NICK EICHER, HOST: Coming up next on The World and Everything in It: World Tour with Onize Ohikere.
ONIZE OHIKERE, REPORTER: Goodluck Jonathan memoir—We begin today here in Nigeria. In a new memoir, former President Goodluck Jonathan blames former U.S. President Barack Obama of direct interference in Nigeria’s 2015 presidential election.
JONATHAN: There were certain issues of government that were used against me during the election. The issue of Boko Haram and Chibok girls.
Jonathan lost that election to Muhammadu Buhari, the country’s current president. Buhari’s All Progressives Congress Party hired Obama campaign strategist David Axelrod to help with his campaign.
Jonathan’s claims are part of a larger picture detailing ties between the Obama administration and Nigerian businessmen. Former Secretary of State Hillary Clinton had especially close relationships with several Nigerians who donated to her presidential campaigns and the Clinton Foundation.
JONATHAN: For all the countries where I have gone to observe elections…
The former Nigerian leader said Obama opposed his efforts to combat Boko Haram’s reign of terror.

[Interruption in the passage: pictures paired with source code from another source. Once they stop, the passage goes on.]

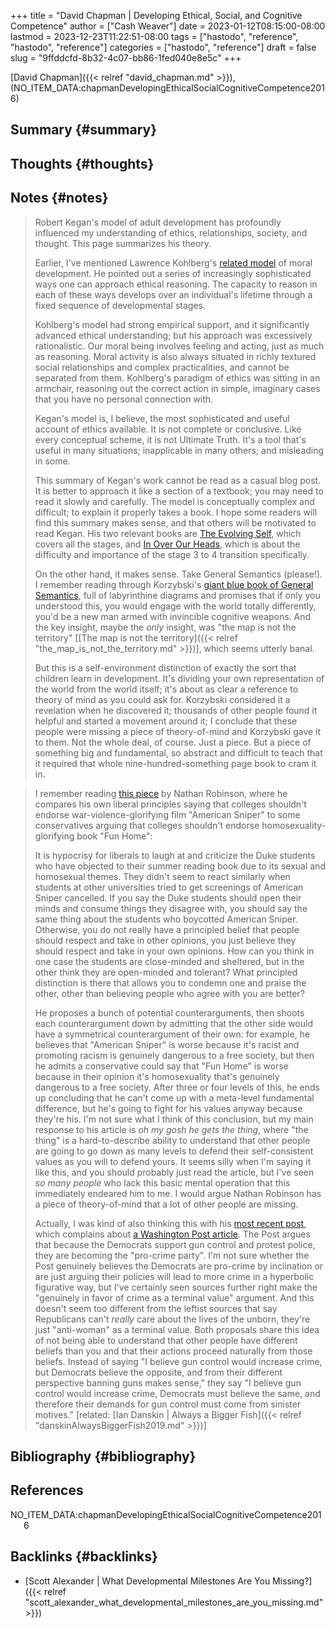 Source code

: +++
title = "David Chapman | Developing Ethical, Social, and Cognitive Competence"
author = ["Cash Weaver"]
date = 2023-01-12T08:15:00-08:00
lastmod = 2023-12-23T11:22:51-08:00
tags = ["hastodo", "reference", "hastodo", "reference"]
categories = ["hastodo", "reference"]
draft = false
slug = "9ffddcfd-8b32-4c07-bb86-1fed040e8e5c"
+++

[David Chapman]({{< relref "david_chapman.md" >}}), (NO_ITEM_DATA:chapmanDevelopingEthicalSocialCognitiveCompetence2016)


## Summary {#summary}


## Thoughts {#thoughts}


## Notes {#notes}

> Robert Kegan's model of adult development has profoundly influenced my understanding of ethics, relationships, society, and thought. This page summarizes his theory.
>
> Earlier, I've mentioned Lawrence Kohlberg's [related model](https://en.wikipedia.org/wiki/Lawrence_Kohlberg's_stages_of_moral_development) of moral development. He pointed out a series of increasingly sophisticated ways one can approach ethical reasoning. The capacity to reason in each of these ways develops over an individual's lifetime through a fixed sequence of developmental stages.
>
> Kohlberg's model had strong empirical support, and it significantly advanced ethical understanding; but his approach was excessively rationalistic. Our moral being involves feeling and acting, just as much as reasoning. Moral activity is also always situated in richly textured social relationships and complex practicalities, and cannot be separated from them. Kohlberg's paradigm of ethics was sitting in an armchair, reasoning out the correct action in simple, imaginary cases that you have no personal connection with.
>
> Kegan's model is, I believe, the most sophisticated and useful account of ethics available. It is not complete or conclusive. Like every conceptual scheme, it is not Ultimate Truth. It's a tool that's useful in many situations; inapplicable in many others; and misleading in some.
>
> This summary of Kegan's work cannot be read as a casual blog post. It is better to approach it like a section of a textbook; you may need to read it slowly and carefully. The model is conceptually complex and difficult; to explain it properly takes a book. I hope some readers will find this summary makes sense, and that others will be motivated to read Kegan. His two relevant books are [The Evolving Self](http://www.amazon.com/gp/product/0674272315/?tag=meaningness-20), which covers all the stages, and [In Over Our Heads](http://www.amazon.com/gp/product/0674445880/ref=as_li_tl?ie=UTF8&camp=1789&creative=390957&creativeASIN=0674445880&linkCode=as2&tag=meaningness-20&linkId=AFL7YZE2CVEA7HQK), which is about the difficulty and importance of the stage 3 to 4 transition specifically.
>
> On the other hand, it makes sense. Take General Semantics (please!). I remember reading through Korzybski's [giant blue book of General Semantics](http://www.amazon.com/gp/product/0937298018/ref=as_li_tl?ie=UTF8&camp=1789&creative=390957&creativeASIN=0937298018&linkCode=as2&tag=slastacod-20&linkId=6BN2XOJPPQ56YTXB), full of labyrinthine diagrams and promises that if only you understood this, you would engage with the world totally differently, you'd be a new man armed with invincible cognitive weapons. And the key insight, maybe the _only_ insight, was "the map is not the territory" [[The map is not the territory]({{< relref "the_map_is_not_the_territory.md" >}})], which seems utterly banal.
>
> But this is a self-environment distinction of exactly the sort that children learn in development. It's dividing your own representation of the world from the world itself; it's about as clear a reference to theory of mind as you could ask for. Korzybski considered it a revelation when he discovered it; thousands of other people found it helpful and started a movement around it; I conclude that these people were missing a piece of theory-of-mind and Korzybski gave it to them. Not the whole deal, of course. Just a piece. But a piece of something big and fundamental, so abstract and difficult to teach that it required that whole nine-hundred-something page book to cram it in.

<!--quoteend-->

> I remember reading [this piece](http://thenavelobservatory.com/2015/08/25/is-there-a-principled-distinction-between-refusing-to-watch-american-sniper-and-refusing-to-read-fun-home/) by Nathan Robinson, where he compares his own liberal principles saying that colleges shouldn't endorse war-violence-glorifying film "American Sniper" to some conservatives arguing that colleges shouldn't endorse homosexuality-glorifying book "Fun Home":
>
> <div class="quote2">
>
> It is hypocrisy for liberals to laugh at and criticize the Duke students who have objected to their summer reading book due to its sexual and homosexual themes. They didn't seem to react similarly when students at other universities tried to get screenings of American Sniper cancelled. If you say the Duke students should open their minds and consume things they disagree with, you should say the same thing about the students who boycotted American Sniper. Otherwise, you do not really have a principled belief that people should respect and take in other opinions, you just believe they should respect and take in your own opinions. How can you think in one case the students are close-minded and sheltered, but in the other think they are open-minded and tolerant? What principled distinction is there that allows you to condemn one and praise the other, other than believing people who agree with you are better?
>
> </div>
>
> He proposes a bunch of potential counterarguments, then shoots each counterargument down by admitting that the other side would have a symmetrical counterargument of their own: for example, he believes that "American Sniper" is worse because it's racist and promoting racism is genuinely dangerous to a free society, but then he admits a conservative could say that "Fun Home" is worse because in their opinion it's homosexuality that's genuinely dangerous to a free society. After three or four levels of this, he ends up concluding that he can't come up with a meta-level fundamental difference, but he's going to fight for his values anyway because they're his. I'm not sure what I think of this conclusion, but my main response to his article is _oh my gosh he gets the thing_, where "the thing" is a hard-to-describe ability to understand that other people are going to go down as many levels to defend their self-consistent values as you will to defend yours. It seems silly when I'm saying it like this, and you should probably just read the article, but I've seen _so many people_ who lack this basic mental operation that this immediately endeared him to me. I would argue Nathan Robinson has a piece of theory-of-mind that a lot of other people are missing.
>
> Actually, I was kind of also thinking this with his [most recent post](http://thenavelobservatory.com/2015/10/31/how-do-you-get-away-with-writing-something-like-this/), which complains about [a Washington Post article](https://www.washingtonpost.com/blogs/post-partisan/wp/2015/10/27/the-insiders-the-fbi-director-is-saying-something-the-democrats-need-to-hear/). The Post argues that because the Democrats support gun control and protest police, they are becoming the "pro-crime party". I'm not sure whether the Post genuinely believes the Democrats are pro-crime by inclination or are just arguing their policies will lead to more crime in a hyperbolic figurative way, but I've certainly seen sources further right make the "genuinely in favor of crime as a terminal value" argument. And this doesn't seem too different from the leftist sources that say Republicans can't _really_ care about the lives of the unborn, they're just "anti-woman" as a terminal value. Both proposals share this idea of not being able to understand that other people have different beliefs than you and that their actions proceed naturally from those beliefs. Instead of saying "I believe gun control would increase crime, but Democrats believe the opposite, and from their different perspective banning guns makes sense," they say "I believe gun control would increase crime, Democrats must believe the same, and therefore their demands for gun control must come from sinister motives." [related: [Ian Danskin | Always a Bigger Fish]({{< relref "danskinAlwaysBiggerFish2019.md" >}})]


## Bibliography {#bibliography}

## References

<style>.csl-entry{text-indent: -1.5em; margin-left: 1.5em;}</style><div class="csl-bib-body">
  <div class="csl-entry">NO_ITEM_DATA:chapmanDevelopingEthicalSocialCognitiveCompetence2016</div>
</div>



## Backlinks {#backlinks}

-   [Scott Alexander | What Developmental Milestones Are You Missing?]({{< relref "scott_alexander_what_developmental_milestones_are_you_missing.md" >}})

Gas attack in Syria—Next we go to the Middle East. The UN chemical weapons watchdog could soon send a team to Syria to investigate government claims of a gas attack on Aleppo. The latest attack comes as the Organization for the Prohibition of Chemical Weapons, or OPCW, debates how to implement its new authority to assign blame in its investigations.
ARIAS: We have this responsibility for attribution and we are setting up the team for Syria and we will see what is the way we carry out this new mandate.
That’s OPCW Director-General Fernando Arias. The Syrian government has asked the OPCW to investigate the attack it blames on rebel groups. The rebel alliance in Idlib denies any involvement.
French fuel protests—And now to France, where police in Paris clashed with protesters angry over new gas taxes. President Emmanuel Macron has so far refused to back away from the taxes he says are necessary to wean the country from fossil fuels.
In a speech at the presidential palace on Tuesday…
MACRON: [Sound of Macron speaking in French]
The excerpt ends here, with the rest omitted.